Unless we see that $158B broken down then I don't think we can actually say that this proves the failure of DB corporate pensions.
But I do agree with him that the premise of a DB plan is somewhat flawed as you can think of it as a swap where the short leg is pension payments (which is essentially a long bond) and the long leg is the asset portfolio which has primarily been equities plus bonds and the bonds in the asset portfolio defease part of the pension liability. To make a long story short, the company is essentially issuing debt to invest in the stock market. As a shareholder of that company is that something that you should encourage? Probably not, but I think that DB pension are good for society as a whole as we need to make them work.
Here are some points for your consideration.And Michael Wissell, Senior Vice President, Portfolio Construction and Risk at HOOPP also shared this with me after reading this comment:P.S. - I know that the story is a little more complicated for jointly sponsored plans but it comes down to the same thing. The plans succeed because taxpayers involuntarily subsidize members but in JSPPs, the subsidies are smaller.
- The failure of corporate DB plans is best measured by the disappearance of DB plans in the private sector. Why do private sector DB plans disappear? Because, properly priced, employees don't want them and, improperly priced, shareholders don't want them. There is no value proposition for either employees or shareholders with interest rates this low (average 30 year RRB rate during the last 10 years = 0.7%). This isn't a Canadian phenomenon. It's a private sector phenomenon, at least in the developed world.
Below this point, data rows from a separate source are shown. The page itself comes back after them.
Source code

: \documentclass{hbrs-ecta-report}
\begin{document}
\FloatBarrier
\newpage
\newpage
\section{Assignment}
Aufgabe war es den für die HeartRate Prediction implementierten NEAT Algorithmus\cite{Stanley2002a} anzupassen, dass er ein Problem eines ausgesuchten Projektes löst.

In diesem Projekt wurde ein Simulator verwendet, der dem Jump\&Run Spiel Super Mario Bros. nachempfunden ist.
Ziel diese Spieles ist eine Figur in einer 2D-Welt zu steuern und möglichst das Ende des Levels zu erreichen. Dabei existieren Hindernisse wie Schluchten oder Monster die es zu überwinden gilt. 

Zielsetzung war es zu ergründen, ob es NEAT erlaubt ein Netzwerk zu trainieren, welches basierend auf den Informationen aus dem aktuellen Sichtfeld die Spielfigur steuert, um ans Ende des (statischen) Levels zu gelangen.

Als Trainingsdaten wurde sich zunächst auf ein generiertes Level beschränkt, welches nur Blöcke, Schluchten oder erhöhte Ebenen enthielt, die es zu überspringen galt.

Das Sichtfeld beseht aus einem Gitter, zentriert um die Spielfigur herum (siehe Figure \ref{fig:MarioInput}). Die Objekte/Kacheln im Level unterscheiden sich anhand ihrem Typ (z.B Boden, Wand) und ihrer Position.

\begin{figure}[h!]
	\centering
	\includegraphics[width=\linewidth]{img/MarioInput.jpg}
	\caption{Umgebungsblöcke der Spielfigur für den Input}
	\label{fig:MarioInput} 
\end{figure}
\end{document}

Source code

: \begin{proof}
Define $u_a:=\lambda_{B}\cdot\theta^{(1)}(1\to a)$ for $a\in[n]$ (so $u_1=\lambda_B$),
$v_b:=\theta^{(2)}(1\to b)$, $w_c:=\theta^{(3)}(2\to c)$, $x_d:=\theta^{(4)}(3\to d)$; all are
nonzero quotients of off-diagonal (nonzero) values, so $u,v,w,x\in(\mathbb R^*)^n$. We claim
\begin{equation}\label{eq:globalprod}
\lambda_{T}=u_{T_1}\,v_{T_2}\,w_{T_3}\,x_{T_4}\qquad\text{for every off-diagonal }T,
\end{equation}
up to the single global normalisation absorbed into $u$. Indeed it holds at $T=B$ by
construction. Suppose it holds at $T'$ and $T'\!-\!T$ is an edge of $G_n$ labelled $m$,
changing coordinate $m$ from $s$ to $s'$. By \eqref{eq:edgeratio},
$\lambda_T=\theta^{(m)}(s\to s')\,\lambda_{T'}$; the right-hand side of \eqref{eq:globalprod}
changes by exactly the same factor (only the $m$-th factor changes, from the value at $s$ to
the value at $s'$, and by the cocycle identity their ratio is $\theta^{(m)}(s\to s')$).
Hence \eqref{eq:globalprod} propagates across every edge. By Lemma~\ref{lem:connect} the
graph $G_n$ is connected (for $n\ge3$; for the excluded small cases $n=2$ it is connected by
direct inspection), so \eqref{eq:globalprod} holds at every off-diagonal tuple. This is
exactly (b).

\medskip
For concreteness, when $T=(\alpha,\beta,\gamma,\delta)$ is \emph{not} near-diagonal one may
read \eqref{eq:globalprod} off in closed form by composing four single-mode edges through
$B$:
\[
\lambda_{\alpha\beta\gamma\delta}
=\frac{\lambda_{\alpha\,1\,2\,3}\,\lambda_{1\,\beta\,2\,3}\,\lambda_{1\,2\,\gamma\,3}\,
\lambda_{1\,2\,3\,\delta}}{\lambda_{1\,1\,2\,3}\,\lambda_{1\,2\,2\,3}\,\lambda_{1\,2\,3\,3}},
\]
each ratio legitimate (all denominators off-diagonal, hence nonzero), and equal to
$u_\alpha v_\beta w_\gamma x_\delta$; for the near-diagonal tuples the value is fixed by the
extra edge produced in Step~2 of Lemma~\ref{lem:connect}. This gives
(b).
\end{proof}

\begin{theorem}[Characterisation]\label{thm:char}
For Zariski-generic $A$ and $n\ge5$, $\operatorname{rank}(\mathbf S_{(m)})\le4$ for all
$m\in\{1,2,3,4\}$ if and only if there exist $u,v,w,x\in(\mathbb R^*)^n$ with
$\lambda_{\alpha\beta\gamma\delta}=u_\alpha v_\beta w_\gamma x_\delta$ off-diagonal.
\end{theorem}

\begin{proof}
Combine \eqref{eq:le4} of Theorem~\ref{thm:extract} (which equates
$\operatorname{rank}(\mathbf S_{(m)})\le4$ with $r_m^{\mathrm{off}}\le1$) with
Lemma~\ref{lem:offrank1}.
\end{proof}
- I agree with Wayne's observation that traditional DB plans are, from a financial perspective, like employers issuing debt to their employees and investing in the stock market (or, more generally, in risk assets). To understand the consequences you must first specify the interest rate at which the debt is issued.
- In the private sector the debt is issued at AA corporate bond rates - say 3%. The pensions are quite expensive. Shareholders are not unhappy to see the corporation borrowing money from employees at 3%. However employees don't want to see their retirement savings earning a 3% rate of of return. Employees want higher returns at low risk. Shareholders don't want to borrow at above-market interest rates. The obvious compromise - replace the DB plan with a DC plan where employees decide how much risk they are prepared to take in pursuit of higher returns, and live with the consequences. This is as it should be.
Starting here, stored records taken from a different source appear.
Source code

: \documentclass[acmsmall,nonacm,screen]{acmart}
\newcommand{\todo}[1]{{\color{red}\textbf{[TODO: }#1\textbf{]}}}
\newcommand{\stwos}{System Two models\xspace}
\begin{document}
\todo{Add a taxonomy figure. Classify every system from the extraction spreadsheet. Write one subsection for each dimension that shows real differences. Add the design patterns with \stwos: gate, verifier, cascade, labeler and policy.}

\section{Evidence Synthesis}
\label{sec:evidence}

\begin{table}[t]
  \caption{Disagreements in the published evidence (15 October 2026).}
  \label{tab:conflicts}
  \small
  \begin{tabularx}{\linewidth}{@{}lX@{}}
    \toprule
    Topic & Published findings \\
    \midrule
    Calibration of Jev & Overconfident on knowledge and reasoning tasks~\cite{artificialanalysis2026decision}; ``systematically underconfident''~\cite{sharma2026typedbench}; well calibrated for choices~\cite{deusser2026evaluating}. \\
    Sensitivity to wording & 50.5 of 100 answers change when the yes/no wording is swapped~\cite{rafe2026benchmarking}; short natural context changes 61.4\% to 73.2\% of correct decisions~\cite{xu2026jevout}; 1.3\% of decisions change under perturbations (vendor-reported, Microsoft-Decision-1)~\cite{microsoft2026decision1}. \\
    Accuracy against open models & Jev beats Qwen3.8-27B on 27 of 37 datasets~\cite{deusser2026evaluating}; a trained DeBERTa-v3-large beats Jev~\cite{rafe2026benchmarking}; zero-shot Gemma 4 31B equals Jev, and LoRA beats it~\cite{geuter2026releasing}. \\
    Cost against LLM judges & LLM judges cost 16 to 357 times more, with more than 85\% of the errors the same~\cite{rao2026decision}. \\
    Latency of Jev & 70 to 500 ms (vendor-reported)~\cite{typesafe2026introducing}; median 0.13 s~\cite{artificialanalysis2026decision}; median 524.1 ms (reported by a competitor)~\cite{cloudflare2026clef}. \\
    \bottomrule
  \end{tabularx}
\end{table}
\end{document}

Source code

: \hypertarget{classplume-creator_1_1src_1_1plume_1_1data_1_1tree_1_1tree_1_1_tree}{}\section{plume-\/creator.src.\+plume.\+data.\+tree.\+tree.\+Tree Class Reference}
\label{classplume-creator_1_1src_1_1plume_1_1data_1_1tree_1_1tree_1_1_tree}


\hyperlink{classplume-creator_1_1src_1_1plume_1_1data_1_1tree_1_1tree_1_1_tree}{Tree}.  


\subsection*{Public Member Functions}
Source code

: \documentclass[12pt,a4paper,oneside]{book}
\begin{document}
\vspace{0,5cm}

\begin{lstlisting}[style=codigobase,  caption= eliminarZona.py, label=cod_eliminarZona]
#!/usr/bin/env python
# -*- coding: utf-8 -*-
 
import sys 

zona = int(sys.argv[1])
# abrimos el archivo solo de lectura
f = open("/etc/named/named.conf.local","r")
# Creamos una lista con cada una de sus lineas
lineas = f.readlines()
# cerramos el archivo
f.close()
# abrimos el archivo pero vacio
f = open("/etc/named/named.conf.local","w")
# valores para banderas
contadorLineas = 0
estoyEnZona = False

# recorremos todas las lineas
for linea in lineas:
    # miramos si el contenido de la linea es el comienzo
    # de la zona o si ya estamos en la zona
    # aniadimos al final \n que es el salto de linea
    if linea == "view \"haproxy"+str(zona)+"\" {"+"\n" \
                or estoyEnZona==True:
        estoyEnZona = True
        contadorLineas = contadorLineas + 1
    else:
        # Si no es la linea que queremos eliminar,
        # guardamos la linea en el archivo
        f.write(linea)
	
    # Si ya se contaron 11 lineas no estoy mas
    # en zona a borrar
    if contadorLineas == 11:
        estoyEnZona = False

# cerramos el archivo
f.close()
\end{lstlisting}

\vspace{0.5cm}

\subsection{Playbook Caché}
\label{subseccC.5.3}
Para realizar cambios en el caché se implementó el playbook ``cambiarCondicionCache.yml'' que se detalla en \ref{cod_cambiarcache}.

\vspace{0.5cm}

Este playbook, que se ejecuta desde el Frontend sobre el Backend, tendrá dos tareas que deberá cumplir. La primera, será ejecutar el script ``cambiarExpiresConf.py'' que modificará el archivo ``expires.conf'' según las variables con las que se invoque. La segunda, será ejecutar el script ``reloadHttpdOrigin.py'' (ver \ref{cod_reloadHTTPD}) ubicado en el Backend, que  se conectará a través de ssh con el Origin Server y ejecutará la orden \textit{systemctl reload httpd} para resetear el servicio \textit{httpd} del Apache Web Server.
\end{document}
- Contrast this with public sector DB plans - your gold standard. In the public sector the debt is issued at a 6% rate, the rate of return that the pension fund expects to earn on a portfolio heavily invested in risk assets. This is a great deal for employees... in a world where safe investments earn a 3% return they are guaranteed a 6% return. It's not such a great deal for taxpayers, who question the wisdom of issuing debt to employees at 6% when the government could just as easily borrow from the public at 3%, or less. Of course, the substance of the transaction is never shared with taxpayers.
- Public Sector DB plans do a great job for members and a poor job for taxpayers whose interests are ignored by those who are supposed to represent them. There is no magic here... just bad accounting and poor governance.
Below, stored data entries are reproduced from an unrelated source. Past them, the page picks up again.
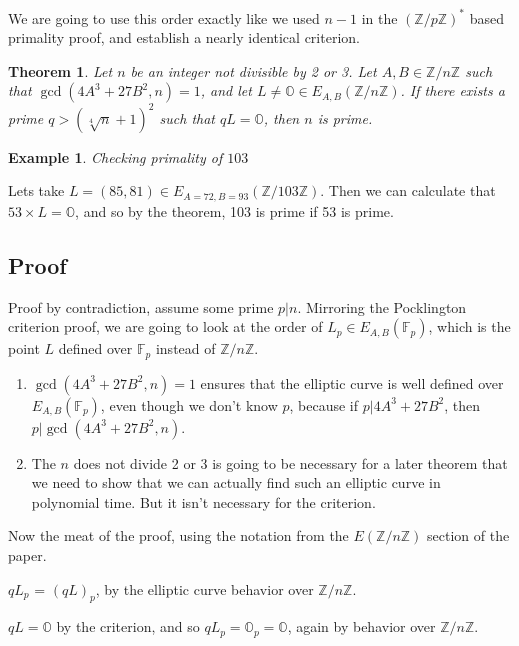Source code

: \documentclass[]{article}
\newtheorem{theorem}{Theorem}
\newtheorem{benexample}{Example}
\newcommand{\Z}{\mathbb{Z}}
\newcommand{\OS}{\mathbb{O}}
\newcommand{\ZMZ}[1]{\Z/#1\Z}
\newcommand{\F}{\mathbb{F}}
\begin{document}
We are going to use this order exactly like we used $n-1$ in the $(\ZMZ{p})^*$ based primality proof, and establish a nearly identical criterion.

\noindent \begin{theorem} Let $n$ be an integer not divisible by 2 or 3. Let $A,B \in \ZMZ{n}$ such that $\gcd(4A^3+27B^2,n) = 1$, and let $L \ne \OS \in E_{A,B}(\ZMZ{n})$. If there exists a prime $q > (\sqrt[4]{n}+1)^2$ such that $qL = \OS$, then $n$ is prime.
\end{theorem}

\begin{tcolorbox}[breakable,
	enhanced,
	standard jigsaw,
	opacityback=0]	
	\noindent \begin{benexample}
		Checking primality of $103$
	\end{benexample}
	
	Lets take $L = (85,81) \in E_{A=72,B=93}(\ZMZ{103})$. Then we can calculate that $53\times L = \OS$, and so by the theorem, 103 is prime if 53 is prime. 
	
\end{tcolorbox}


\subsection{Proof}

Proof by contradiction, assume some prime $p | n$. Mirroring the Pocklington criterion proof, we are going to look at the order of $L_p \in E_{A,B}(\F_p)$, which is the point $L$ defined over $\F_p$ instead of $\ZMZ{n}$.


\begin{enumerate}
	\item   $\gcd(4A^3+27B^2,n) = 1$ ensures that the elliptic curve is well defined over $E_{A,B}(\F_p)$, even though we don't know $p$, because if $p | 4A^3+27B^2$, then $p | \gcd(4A^3+27B^2,n)$.
	\item The $n$ does not divide 2 or 3 is going to be necessary for a later theorem that we need to show that we can actually find such an elliptic curve in polynomial time. But it isn't necessary for the criterion.
\end{enumerate}

\noindent Now the meat of the proof, using the notation from the $E(\ZMZ{n})$ section of the paper.

\noindent $qL_p$ = $(qL)_p$, by the elliptic curve behavior over $\ZMZ{n}$.

\noindent $qL = \OS$ by the criterion, and so $qL_p = \OS_p = \OS$, again by behavior over $\ZMZ{n}$.
\end{document}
This is an important debate. Quantifying risk I think is at the cornerstone of this conversation. The assertion that pension plans are invested in “risk” assets is routed in the concept of the near term and shorter term implications but I would humbly submit that it is the outcome of pooling across time that greatly reduces risk that is so simple and yet so misunderstood. Risk assets over 30 years will pay you a return with near certainty, even in Japan you would have done fine if well managed and risk balanced, I just don’t know which of the thirty years will be good and which will be poor therefore if I retire at the wrong time as an individual I might be in real trouble so why take that very real risk.I thanked them all for sharing their insights but clearly stated that as I explained here, I don't agree with Malcolm Hamilton on the true cost of public DB plans to taxpayers (think he is wrong to discount to federal government bond yields) and I still stick with my proposal to create a well-governed federal public pension fund to properly manage these corporate DB plans.
Secondly how much I need (how long will I live) is much easier to manage as a group than as an individual. It is the incredible and certain risk reduction (together we have much greater certainty) that pensions offer that underpins their use in our society (you would have to believe that risk assets of all sorts everywhere will no longer over decades pay a return for this not to be true and this has not been the case for all of human history). Putting these concepts together as a pooled saver you will with certainty earn a return over time and you can target your correct risk level as you know how much you actually need. The pension good or bad debate viewed through the lens of the short term is confusing, however viewed through the certainty of returns over the long term and in my view it is only the partisan that would not want to benefit by being a part of a well managed pooled saving strategy.
Malcolm Hamilton came back to me privately after and stated this:
Just between you and I, do you have a reason for believing that pensions guaranteed by the federal government should be valued by discounting at something other than government bond interest rates, or do you just like the answer you get when you use higher rates?I replied:
FYI:It's fine to say that you believe that federal employee pensions should be discounted at rates much higher than government bond rates, but what is the justification? Which, if any, of the five obligations described above should be valued at government bond interest rates? Which should be valued using a different interest rate... and why?
- If the federal government promises to pay someone $100 in 30 years and does not fund it, the government values the obligation by discounting at the government bond interest rate.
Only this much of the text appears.